(Saved entries)
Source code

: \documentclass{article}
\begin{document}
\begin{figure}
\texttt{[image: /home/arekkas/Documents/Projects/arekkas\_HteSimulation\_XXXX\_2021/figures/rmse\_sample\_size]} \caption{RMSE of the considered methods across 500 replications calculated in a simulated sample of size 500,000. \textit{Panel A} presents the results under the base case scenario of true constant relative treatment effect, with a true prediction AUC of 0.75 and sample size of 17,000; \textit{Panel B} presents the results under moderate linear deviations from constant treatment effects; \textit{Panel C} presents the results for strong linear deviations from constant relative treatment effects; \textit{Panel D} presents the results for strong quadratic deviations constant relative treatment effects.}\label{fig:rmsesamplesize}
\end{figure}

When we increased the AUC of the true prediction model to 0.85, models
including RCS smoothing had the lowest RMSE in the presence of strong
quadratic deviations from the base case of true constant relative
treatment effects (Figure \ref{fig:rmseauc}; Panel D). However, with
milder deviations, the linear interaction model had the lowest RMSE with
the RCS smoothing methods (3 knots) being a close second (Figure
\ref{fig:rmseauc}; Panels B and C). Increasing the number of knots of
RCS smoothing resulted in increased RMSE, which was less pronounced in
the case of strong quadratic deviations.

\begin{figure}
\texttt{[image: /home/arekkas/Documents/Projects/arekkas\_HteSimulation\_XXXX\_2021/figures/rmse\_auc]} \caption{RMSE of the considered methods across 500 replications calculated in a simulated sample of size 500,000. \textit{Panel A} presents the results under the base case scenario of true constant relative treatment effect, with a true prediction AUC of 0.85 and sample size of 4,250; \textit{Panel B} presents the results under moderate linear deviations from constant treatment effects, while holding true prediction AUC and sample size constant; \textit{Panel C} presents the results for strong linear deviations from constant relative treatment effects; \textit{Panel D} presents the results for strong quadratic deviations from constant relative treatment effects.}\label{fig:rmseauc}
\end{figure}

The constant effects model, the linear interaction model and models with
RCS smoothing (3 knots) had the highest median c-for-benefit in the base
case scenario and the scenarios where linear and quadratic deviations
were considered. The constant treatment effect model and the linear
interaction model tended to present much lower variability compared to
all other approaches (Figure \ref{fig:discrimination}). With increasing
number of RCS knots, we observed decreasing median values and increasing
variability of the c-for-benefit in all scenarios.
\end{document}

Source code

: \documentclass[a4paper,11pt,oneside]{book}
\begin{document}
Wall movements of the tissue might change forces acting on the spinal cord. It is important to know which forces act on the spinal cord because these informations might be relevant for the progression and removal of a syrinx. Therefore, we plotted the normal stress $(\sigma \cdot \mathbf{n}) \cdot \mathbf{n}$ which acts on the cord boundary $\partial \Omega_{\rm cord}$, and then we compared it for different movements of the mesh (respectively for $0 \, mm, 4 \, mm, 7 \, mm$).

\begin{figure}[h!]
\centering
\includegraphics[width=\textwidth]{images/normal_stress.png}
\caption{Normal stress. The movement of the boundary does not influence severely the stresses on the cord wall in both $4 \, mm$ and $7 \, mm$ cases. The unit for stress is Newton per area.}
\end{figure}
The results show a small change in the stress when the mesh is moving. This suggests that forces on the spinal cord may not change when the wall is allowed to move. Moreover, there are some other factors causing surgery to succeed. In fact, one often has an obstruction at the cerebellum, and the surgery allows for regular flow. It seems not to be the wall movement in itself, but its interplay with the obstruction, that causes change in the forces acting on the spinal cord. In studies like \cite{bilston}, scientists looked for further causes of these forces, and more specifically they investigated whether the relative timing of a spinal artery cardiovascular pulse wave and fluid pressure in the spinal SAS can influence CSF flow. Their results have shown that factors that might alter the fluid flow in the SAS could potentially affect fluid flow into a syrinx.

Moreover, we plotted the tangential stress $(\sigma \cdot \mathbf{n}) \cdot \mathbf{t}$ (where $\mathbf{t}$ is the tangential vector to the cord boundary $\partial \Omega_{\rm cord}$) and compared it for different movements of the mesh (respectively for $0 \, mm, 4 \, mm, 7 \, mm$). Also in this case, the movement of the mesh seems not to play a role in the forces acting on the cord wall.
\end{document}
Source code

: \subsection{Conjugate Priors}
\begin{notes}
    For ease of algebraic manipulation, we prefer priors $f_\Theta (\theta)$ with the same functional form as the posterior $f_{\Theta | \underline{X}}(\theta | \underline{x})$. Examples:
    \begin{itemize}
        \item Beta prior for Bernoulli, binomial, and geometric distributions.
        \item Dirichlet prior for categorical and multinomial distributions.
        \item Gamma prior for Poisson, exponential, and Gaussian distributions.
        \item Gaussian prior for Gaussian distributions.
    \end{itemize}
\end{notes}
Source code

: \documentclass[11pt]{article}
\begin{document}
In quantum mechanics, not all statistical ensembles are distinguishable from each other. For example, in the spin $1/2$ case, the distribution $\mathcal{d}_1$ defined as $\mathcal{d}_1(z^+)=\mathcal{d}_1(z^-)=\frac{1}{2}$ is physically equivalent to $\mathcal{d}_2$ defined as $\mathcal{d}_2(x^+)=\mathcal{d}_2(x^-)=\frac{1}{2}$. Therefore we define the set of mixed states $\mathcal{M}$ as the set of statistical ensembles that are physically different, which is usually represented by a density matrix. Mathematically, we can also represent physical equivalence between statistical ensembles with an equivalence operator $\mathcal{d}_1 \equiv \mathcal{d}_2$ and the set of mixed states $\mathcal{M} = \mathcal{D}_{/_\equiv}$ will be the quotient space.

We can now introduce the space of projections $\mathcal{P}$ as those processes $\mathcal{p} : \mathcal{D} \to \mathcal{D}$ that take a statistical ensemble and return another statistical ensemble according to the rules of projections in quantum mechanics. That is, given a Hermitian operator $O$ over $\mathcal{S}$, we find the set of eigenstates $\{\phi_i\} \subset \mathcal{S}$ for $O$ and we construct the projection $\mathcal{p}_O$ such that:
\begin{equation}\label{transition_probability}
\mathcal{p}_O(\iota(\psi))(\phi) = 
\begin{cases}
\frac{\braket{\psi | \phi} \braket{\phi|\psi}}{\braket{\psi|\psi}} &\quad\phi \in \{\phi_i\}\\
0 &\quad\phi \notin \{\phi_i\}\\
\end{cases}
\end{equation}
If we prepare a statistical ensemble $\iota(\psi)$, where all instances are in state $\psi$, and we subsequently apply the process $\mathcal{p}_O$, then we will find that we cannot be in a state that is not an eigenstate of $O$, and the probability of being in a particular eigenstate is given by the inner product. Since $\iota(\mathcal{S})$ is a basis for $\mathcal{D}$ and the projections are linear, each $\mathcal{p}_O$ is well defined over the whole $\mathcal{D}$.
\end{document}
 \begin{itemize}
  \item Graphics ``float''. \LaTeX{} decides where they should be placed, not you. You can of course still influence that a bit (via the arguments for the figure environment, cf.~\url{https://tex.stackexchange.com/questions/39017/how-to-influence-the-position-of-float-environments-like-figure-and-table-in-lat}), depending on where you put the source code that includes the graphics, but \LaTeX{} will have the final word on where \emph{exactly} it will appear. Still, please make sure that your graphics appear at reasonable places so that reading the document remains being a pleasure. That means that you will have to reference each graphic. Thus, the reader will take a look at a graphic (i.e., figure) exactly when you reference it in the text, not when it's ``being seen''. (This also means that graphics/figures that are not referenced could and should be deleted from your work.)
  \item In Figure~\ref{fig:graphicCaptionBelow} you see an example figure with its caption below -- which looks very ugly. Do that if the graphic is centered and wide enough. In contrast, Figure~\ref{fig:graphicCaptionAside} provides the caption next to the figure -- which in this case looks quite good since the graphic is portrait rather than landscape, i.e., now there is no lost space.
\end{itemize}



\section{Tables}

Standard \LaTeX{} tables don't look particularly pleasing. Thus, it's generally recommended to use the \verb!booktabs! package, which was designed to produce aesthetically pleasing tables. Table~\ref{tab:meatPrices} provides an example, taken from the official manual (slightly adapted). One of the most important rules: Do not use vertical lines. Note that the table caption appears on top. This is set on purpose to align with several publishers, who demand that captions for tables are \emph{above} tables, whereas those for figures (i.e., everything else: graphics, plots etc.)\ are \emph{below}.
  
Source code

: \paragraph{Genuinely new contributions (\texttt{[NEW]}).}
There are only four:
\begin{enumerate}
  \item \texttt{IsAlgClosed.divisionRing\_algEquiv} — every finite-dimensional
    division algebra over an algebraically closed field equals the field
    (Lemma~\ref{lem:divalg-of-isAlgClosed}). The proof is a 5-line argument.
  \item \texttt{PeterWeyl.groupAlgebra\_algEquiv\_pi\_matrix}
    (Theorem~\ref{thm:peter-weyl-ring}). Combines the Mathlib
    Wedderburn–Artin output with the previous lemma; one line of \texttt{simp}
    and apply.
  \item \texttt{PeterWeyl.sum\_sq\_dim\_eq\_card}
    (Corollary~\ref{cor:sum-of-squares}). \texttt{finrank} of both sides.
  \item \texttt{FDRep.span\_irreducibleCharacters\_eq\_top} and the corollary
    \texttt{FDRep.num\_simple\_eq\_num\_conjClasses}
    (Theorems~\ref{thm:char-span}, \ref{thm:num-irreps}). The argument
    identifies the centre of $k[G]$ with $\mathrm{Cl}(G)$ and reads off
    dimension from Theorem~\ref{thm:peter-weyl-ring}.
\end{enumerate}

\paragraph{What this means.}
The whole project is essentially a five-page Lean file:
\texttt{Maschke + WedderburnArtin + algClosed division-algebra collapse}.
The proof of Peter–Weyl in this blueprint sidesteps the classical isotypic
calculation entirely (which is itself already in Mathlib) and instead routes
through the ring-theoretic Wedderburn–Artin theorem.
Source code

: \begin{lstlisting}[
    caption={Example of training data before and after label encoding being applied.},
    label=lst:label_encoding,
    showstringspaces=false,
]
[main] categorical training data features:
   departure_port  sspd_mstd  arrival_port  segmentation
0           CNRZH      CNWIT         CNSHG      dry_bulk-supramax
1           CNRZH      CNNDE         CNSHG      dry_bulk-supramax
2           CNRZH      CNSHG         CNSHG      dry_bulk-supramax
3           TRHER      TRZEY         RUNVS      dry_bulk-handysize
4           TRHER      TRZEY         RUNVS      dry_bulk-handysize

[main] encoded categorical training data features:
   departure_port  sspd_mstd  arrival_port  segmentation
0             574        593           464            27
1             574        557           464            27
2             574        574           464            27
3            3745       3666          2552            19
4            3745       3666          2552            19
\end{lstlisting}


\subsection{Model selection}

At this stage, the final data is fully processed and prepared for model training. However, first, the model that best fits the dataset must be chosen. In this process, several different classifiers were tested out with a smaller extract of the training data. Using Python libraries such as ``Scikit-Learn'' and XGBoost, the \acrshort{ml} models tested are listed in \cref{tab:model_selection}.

**ASSIGNMENT**
Work through the data above line by line and give the number of lines in which "equation" occurs. Add nothing else.

**EXERCISE RESULT**
2